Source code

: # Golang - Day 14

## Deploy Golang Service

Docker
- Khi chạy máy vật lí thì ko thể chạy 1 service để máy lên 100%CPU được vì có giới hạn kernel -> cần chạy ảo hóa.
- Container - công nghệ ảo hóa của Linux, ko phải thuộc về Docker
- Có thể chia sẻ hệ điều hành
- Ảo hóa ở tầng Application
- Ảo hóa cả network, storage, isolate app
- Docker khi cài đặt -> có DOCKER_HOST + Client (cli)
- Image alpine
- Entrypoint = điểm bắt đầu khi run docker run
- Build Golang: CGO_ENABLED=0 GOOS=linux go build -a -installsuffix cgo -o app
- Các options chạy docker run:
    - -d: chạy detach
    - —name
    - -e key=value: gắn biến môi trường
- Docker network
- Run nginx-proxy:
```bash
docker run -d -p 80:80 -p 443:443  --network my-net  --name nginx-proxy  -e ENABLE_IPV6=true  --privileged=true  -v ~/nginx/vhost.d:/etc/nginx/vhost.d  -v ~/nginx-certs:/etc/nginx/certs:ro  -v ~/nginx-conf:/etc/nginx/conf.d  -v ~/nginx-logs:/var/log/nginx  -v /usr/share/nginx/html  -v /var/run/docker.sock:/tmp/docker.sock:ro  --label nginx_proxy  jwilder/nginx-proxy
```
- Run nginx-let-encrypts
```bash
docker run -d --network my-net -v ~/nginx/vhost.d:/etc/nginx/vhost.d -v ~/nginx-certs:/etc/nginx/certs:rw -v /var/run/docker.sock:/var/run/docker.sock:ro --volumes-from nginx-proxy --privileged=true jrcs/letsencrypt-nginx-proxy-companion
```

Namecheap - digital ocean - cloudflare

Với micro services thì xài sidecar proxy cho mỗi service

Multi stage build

____________________

__EXERCISE__. Retype, exactly and in full, the listing from its first line to the one holding "- Các options", both included.

__SOLUTION TO THE PROBLEM__.
Source code

: # Golang - Day 14

## Deploy Golang Service

Docker
- Khi chạy máy vật lí thì ko thể chạy 1 service để máy lên 100%CPU được vì có giới hạn kernel -> cần chạy ảo hóa.
- Container - công nghệ ảo hóa của Linux, ko phải thuộc về Docker
- Có thể chia sẻ hệ điều hành
- Ảo hóa ở tầng Application
- Ảo hóa cả network, storage, isolate app
- Docker khi cài đặt -> có DOCKER_HOST + Client (cli)
- Image alpine
- Entrypoint = điểm bắt đầu khi run docker run
- Build Golang: CGO_ENABLED=0 GOOS=linux go build -a -installsuffix cgo -o app
- Các options chạy docker run:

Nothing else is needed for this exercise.